LOG.info("Completed plan generation");
// 11. put accessed columns to readEntity
if (HiveConf.getBoolVar(this.conf, HiveConf.ConfVars.HIVE_STATS_COLLECT_SCANCOLS)) {
putAccessedColumnsToReadEntity(inputs, columnAccessInfo);
}
if (isCacheEnabled && lookupInfo != null) {
if (queryCanBeCached()) {
QueryResultsCache.QueryInfo queryInfo = createCacheQueryInfoForQuery(lookupInfo);
// Specify that the results of this query can be cached.

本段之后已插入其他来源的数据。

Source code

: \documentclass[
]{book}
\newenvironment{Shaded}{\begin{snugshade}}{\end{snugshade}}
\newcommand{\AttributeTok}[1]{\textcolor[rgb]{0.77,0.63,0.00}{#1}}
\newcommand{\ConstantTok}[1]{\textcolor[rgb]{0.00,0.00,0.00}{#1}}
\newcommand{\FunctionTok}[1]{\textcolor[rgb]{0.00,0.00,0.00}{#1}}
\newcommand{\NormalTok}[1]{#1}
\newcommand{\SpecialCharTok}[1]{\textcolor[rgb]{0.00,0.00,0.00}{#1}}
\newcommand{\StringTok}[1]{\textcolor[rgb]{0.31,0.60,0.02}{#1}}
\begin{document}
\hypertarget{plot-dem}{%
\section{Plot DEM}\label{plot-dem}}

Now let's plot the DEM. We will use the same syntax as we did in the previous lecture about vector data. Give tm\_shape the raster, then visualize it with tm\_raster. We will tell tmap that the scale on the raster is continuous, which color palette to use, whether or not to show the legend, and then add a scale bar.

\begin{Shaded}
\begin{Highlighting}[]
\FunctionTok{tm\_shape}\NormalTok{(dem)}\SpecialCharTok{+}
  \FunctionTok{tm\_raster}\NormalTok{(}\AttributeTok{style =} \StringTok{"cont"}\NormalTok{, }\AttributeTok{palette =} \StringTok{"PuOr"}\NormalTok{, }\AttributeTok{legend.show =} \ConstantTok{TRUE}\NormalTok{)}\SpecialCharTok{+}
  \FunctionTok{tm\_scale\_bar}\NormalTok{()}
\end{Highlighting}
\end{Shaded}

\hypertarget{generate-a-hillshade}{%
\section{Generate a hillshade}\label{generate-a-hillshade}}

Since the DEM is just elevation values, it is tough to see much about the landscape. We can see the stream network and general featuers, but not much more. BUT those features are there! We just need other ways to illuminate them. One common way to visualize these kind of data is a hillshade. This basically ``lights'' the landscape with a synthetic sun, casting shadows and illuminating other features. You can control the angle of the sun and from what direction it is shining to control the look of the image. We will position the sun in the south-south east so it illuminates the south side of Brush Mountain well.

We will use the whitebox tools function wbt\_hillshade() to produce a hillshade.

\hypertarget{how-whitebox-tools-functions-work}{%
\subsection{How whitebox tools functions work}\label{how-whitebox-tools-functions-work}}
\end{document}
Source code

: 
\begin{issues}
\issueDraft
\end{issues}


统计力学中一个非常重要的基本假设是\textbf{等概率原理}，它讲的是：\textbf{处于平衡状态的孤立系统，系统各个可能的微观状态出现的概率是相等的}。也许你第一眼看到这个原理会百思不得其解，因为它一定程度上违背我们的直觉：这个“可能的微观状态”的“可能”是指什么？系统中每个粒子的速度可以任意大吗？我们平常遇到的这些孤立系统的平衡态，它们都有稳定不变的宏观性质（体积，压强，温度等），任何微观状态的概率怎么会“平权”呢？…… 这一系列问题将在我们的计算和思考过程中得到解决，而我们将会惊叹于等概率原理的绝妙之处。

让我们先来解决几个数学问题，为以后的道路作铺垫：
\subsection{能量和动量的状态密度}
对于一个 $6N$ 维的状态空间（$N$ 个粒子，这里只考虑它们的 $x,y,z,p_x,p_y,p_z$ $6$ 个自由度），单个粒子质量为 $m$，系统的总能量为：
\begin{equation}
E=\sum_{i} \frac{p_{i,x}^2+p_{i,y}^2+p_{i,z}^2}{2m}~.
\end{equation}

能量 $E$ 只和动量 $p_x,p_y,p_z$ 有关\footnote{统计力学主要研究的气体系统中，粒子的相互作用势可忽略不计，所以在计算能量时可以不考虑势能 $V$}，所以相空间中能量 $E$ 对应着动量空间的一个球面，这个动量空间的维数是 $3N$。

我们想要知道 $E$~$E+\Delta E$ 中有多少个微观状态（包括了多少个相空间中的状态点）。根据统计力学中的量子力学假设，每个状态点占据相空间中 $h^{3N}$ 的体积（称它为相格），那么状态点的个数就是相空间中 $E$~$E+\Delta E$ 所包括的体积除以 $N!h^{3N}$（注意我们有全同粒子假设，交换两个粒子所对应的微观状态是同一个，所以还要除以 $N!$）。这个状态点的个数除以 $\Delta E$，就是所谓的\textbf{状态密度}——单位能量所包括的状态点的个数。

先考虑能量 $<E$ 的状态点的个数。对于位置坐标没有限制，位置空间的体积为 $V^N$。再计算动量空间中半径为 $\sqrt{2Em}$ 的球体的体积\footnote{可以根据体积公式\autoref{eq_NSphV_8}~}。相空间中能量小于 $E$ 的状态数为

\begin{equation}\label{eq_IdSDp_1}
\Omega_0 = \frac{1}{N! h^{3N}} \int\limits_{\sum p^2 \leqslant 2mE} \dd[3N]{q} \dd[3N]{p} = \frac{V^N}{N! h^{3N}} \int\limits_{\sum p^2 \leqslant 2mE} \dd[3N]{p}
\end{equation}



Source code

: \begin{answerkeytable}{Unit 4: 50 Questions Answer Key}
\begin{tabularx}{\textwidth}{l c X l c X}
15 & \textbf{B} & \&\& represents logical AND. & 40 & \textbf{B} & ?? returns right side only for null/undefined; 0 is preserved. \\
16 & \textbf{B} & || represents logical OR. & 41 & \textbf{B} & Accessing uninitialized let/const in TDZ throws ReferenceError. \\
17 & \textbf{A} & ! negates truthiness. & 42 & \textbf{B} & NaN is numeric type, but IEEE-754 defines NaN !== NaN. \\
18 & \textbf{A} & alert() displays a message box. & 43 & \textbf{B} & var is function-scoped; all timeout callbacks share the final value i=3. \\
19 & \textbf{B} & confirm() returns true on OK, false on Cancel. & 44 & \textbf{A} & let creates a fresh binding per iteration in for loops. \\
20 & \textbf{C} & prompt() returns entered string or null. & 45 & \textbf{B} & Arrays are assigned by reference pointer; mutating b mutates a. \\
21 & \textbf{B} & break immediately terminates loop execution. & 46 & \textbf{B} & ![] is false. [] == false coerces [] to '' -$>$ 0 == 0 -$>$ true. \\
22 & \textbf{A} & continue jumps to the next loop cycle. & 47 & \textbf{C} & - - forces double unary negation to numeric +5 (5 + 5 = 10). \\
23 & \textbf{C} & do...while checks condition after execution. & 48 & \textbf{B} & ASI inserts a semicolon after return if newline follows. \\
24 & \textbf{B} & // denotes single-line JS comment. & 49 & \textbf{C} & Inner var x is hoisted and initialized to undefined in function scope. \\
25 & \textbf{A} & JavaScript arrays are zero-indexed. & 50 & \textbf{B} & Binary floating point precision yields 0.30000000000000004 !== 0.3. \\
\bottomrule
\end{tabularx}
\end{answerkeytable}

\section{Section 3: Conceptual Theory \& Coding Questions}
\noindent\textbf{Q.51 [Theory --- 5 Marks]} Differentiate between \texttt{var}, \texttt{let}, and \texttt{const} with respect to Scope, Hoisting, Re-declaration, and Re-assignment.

setCacheUsage(new CacheUsage(
CacheUsage.CacheStatus.CAN_CACHE_QUERY_RESULTS, queryInfo));
}
}
}
2.5.5 提交任务并执行(接2.3.8节runInternal方法继续往下)
此处接2.3.8节中的第二步:
//2.执行
execute();
2.5.6 execute方法
private void execute() throws CommandProcessorResponse {
PerfLogger perfLogger = SessionState.getPerfLogger();
perfLogger.PerfLogBegin(CLASS_NAME, PerfLogger.DRIVER_EXECUTE);
... ...
//1.构建任务:根据任务树构建MrJob
setQueryDisplays(plan.getRootTasks());
int mrJobs = Utilities.getMRTasks(plan.getRootTasks()).size();
int jobs = mrJobs + Utilities.getTezTasks(plan.getRootTasks()).size()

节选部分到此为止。